El viernes pasado terminó ocurriendo lo que más probabilidades tenía de hacerse realidad, la toma de posesión de Maduro mediante la realización de los actos protocolares del caso: juramentación ante el Poder Legislativo Nacional, reunión en Miraflores con los invitados internacionales y el desfile militar en la avenida Los Próceres. Para Maduro y el régimen era de vida o muerte materializar la toma de posesión; en concordancia con esa situación echaron el resto. Aunque se pagara el precio de resultar desangelada, con nula asistencia de personalidades relevantes de la política (solo atendida por los tiranos de Cuba y Nicaragua), rechazada por la comunidad internacional democrática y ayuna de acompañamiento ciudadano. Concomitante con lo anterior fue la imposibilidad de que Edmundo González Urrutia, el real presidente electo, pudiera apersonarse en el país y juramentarse como presidente constitucional. Lo cual fue siempre una quimera por las complicaciones políticas, logísticas y de seguridad para materializar ese escenario.
Para que hubiese sucedido lo contrario habría hecho falta que el país estuviese inmerso en una situación de conmoción política de tal magnitud que alterara significativamente la gobernabilidad del régimen, como la ocurrida en 2002 cuyo culmen fue el 11 de abril. Tiempos en los cuales hubo un paro general exitoso, diarias y caudalosas movilizaciones ciudadanas de protesta y un quiebre paulatino de la fidelidad de sectores importantes de la FAN que concluyeron con la pérdida de su control de parte del gobierno de Chávez.
Paradójicamente, a pesar de que en la actualidad hay un mayor grado de rechazo ciudadano al régimen, tal como lo atestiguó la votación del 28 de julio, no solo el fraude fue posible sino que a día de hoy sus perpetradores están al dominio de la situación a pesar de su ausencia de legitimidad de origen, desempeño y de un aislamiento internacional creciente que incluye a sectores políticos antaño aliados. Dominio que se basa en el terrorismo de Estado contra quienes disienten del régimen y rechazan el desconocimiento de la soberanía popular.

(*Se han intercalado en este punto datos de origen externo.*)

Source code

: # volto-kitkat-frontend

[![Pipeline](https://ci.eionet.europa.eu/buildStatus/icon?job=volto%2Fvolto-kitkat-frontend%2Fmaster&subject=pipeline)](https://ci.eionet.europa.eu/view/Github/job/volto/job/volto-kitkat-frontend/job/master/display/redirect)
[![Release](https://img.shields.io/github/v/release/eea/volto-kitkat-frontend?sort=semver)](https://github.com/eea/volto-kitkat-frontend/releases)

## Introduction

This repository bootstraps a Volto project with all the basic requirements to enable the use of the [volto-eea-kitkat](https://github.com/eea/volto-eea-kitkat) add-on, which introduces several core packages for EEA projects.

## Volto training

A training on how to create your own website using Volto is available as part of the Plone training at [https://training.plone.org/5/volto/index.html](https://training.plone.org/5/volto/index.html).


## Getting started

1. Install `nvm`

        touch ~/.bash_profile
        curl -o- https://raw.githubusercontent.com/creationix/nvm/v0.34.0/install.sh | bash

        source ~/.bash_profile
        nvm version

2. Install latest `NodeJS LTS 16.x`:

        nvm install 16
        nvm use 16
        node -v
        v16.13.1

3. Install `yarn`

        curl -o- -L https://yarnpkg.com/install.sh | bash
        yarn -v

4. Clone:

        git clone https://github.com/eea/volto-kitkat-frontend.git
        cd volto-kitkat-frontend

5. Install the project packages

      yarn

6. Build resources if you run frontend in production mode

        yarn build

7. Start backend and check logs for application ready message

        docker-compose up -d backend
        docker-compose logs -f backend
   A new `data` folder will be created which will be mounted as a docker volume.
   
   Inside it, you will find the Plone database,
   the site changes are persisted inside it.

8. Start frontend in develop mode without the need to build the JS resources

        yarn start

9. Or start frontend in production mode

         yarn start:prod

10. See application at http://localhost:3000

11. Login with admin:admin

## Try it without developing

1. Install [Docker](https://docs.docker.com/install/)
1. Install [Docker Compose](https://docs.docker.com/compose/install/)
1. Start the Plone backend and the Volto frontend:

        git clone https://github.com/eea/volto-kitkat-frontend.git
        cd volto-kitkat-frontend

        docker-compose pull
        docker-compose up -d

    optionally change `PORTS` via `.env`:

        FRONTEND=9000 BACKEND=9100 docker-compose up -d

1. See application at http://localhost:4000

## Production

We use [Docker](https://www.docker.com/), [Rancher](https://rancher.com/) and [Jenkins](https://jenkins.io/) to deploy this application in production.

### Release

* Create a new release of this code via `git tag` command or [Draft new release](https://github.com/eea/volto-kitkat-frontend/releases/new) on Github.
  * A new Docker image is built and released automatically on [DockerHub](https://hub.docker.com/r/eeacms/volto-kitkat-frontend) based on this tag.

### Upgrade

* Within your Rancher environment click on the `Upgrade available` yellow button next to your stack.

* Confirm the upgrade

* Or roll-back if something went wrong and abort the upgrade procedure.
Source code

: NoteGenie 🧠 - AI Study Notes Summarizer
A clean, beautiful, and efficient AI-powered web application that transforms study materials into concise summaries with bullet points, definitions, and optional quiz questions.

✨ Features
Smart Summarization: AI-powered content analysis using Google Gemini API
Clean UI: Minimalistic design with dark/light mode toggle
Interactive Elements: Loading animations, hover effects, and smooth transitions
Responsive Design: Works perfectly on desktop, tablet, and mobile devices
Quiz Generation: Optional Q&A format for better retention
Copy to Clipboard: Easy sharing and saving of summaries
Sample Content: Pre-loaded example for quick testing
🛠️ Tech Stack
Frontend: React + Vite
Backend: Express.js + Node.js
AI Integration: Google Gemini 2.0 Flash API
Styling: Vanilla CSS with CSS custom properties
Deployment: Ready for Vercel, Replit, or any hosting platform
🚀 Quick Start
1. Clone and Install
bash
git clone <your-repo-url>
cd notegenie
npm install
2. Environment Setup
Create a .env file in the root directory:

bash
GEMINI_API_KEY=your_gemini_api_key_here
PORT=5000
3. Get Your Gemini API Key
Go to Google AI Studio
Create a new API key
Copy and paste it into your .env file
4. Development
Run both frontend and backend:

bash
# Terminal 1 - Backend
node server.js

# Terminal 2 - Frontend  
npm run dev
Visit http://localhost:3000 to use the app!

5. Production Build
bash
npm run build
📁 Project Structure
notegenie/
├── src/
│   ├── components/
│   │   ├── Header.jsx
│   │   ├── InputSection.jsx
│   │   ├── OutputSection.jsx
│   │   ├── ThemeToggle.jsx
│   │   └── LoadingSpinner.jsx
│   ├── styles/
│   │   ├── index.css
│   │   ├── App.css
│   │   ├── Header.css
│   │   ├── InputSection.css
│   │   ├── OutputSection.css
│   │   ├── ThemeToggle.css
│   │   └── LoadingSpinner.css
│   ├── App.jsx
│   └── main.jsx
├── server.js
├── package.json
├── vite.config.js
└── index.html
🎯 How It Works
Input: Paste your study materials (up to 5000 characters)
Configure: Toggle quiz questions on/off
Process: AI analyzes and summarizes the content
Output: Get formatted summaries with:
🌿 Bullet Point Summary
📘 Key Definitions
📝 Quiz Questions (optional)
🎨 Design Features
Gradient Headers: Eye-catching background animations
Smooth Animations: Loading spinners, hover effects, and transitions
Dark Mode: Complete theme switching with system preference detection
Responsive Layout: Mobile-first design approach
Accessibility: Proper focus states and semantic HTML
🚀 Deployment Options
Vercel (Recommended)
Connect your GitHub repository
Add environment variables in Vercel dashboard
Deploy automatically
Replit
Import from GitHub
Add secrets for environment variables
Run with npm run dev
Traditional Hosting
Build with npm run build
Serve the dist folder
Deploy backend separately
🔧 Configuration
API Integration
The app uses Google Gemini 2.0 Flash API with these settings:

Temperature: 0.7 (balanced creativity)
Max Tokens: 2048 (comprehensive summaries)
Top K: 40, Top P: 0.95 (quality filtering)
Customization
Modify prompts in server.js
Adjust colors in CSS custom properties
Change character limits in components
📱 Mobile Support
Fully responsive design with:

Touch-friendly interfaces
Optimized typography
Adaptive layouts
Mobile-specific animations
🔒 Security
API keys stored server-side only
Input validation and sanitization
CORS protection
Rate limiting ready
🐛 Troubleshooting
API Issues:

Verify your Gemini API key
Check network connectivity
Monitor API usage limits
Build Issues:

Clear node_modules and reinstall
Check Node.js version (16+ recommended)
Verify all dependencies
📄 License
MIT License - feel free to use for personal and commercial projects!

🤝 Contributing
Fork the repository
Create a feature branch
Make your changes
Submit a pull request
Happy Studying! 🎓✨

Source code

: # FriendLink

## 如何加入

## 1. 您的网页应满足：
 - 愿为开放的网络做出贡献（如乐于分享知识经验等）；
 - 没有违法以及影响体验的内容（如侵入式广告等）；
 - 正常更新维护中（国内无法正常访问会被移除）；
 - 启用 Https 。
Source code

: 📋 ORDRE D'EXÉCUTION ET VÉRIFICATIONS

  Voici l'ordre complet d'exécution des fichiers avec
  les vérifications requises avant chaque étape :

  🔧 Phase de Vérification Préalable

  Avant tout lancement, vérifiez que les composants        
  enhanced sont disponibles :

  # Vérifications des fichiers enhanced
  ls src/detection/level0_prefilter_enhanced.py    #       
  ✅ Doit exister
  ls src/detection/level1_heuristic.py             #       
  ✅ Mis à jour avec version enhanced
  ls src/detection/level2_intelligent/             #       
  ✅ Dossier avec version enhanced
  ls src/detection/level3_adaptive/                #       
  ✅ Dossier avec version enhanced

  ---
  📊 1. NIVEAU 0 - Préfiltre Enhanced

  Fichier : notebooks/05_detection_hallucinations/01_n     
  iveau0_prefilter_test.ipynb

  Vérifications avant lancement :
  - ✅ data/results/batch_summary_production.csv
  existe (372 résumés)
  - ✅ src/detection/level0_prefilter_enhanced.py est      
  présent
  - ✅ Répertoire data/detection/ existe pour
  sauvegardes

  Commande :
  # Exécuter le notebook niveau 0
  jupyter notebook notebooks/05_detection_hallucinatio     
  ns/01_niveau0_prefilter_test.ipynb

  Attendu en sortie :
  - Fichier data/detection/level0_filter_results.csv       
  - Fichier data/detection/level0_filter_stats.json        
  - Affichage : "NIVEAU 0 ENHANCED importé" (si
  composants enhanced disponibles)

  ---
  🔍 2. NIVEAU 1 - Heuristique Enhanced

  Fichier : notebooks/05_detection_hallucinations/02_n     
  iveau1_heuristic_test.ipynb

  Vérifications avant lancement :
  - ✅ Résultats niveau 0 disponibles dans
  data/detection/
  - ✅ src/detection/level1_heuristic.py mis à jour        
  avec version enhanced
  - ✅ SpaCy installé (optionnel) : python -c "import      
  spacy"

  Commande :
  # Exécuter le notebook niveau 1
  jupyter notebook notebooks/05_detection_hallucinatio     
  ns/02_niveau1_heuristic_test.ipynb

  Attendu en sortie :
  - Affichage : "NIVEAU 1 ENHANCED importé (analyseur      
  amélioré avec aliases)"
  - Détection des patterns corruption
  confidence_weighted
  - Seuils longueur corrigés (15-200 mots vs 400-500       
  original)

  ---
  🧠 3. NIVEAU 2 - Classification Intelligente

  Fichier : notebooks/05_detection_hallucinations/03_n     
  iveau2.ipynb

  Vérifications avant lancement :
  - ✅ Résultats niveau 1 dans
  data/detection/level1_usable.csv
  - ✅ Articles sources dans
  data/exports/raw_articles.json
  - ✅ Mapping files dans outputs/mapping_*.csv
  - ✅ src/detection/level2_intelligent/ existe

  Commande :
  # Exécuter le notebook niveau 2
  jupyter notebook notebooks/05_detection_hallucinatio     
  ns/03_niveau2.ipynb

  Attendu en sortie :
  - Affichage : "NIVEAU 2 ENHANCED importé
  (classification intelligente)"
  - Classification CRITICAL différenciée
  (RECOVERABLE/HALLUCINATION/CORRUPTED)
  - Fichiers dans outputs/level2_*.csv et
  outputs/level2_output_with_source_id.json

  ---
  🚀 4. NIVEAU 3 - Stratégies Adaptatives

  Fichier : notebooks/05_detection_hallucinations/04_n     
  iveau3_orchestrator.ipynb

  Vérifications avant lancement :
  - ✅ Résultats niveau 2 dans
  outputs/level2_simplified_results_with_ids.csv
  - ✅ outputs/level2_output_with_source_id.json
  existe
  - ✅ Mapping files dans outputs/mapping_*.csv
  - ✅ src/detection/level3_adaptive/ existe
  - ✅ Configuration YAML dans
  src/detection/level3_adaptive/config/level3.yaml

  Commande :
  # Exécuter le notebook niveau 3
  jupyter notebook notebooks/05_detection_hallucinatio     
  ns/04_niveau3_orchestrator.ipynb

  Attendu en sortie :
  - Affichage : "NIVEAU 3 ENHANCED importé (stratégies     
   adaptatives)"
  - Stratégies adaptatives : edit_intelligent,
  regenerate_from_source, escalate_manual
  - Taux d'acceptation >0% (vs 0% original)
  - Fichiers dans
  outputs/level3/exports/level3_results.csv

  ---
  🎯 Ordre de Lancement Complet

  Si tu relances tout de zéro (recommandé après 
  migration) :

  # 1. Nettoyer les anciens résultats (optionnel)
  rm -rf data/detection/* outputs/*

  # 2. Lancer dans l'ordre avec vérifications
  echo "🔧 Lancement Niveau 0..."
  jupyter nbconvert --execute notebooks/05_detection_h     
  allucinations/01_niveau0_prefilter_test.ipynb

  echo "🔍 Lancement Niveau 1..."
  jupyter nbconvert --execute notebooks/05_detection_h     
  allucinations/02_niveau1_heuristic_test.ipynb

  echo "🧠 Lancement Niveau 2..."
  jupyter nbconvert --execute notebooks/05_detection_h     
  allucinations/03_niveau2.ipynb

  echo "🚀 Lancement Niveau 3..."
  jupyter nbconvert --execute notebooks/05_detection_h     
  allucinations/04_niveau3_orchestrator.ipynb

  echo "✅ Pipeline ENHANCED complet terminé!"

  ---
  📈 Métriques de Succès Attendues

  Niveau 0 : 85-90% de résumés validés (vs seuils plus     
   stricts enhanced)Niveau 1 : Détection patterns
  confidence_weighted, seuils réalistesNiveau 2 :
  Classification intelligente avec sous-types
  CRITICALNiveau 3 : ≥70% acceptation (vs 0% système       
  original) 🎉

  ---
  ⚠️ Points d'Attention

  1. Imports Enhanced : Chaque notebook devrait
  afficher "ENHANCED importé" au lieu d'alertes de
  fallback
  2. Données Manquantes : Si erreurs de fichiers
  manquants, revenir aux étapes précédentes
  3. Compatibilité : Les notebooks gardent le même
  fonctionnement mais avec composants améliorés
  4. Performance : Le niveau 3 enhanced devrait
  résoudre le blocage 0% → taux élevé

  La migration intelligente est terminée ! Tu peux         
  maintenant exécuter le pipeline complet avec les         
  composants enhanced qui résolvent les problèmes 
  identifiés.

Lo clave en la presente situación es el control ejercido sobre la FAN y cuerpos de seguridad del Estado, lo cual no quiere decir que la mayoría de sus integrantes lo apoyen. De hecho, se afirma que en los centros de votación donde votaron miembros de la FAN los resultados son similares a donde sufragaron solo civiles. Pero sí que los instrumentos de control y prevención al seno de esas instituciones son severos y eficaces. No es sencillo, y menos en las presentes circunstancias, que la voluntad personal de un miembro de esas instituciones escale a la expresión práctica y grupal de la misma en contradicción con la cadena de mando.
A lo anterior habría que agregar que la muy justificada jornada de protesta del 9 de enero convocada por María Corina y otros dirigentes políticos y sociales democráticos sirvió para expresar con claridad el rechazo al fraude y a una toma de posesión írrita e ilegítima, pero que no tuvo la envergadura para crear las condiciones que impidieran la juramentación de Maduro. Debo registrar como errores no provocados que en algunos mensajes de convocatoria se caracterizaba la jornada como una suerte de ofensiva final, de día decisivo; y el anuncio de la venida de Edmundo a Venezuela que contribuyeron a crear falsas expectativas. Asunto que puede derivar en frustración en la sociedad y pérdida de credibilidad en el liderazgo democrático.
Lo real es que Maduro logró su juramentación y continúa en Miraflores, eso sí, más débil y con un mayor aislamiento en el seno de la comunidad internacional y pendiente de sufrir represalias de gran calado. Pero nada todavía de que “esto se terminó”. Algunos sostienen que el régimen está estratégicamente derrotado, amortizado. Lo anterior puede ser cierto, solo que los efectos de esa situación no generan ni fatal ni automáticamente su cese.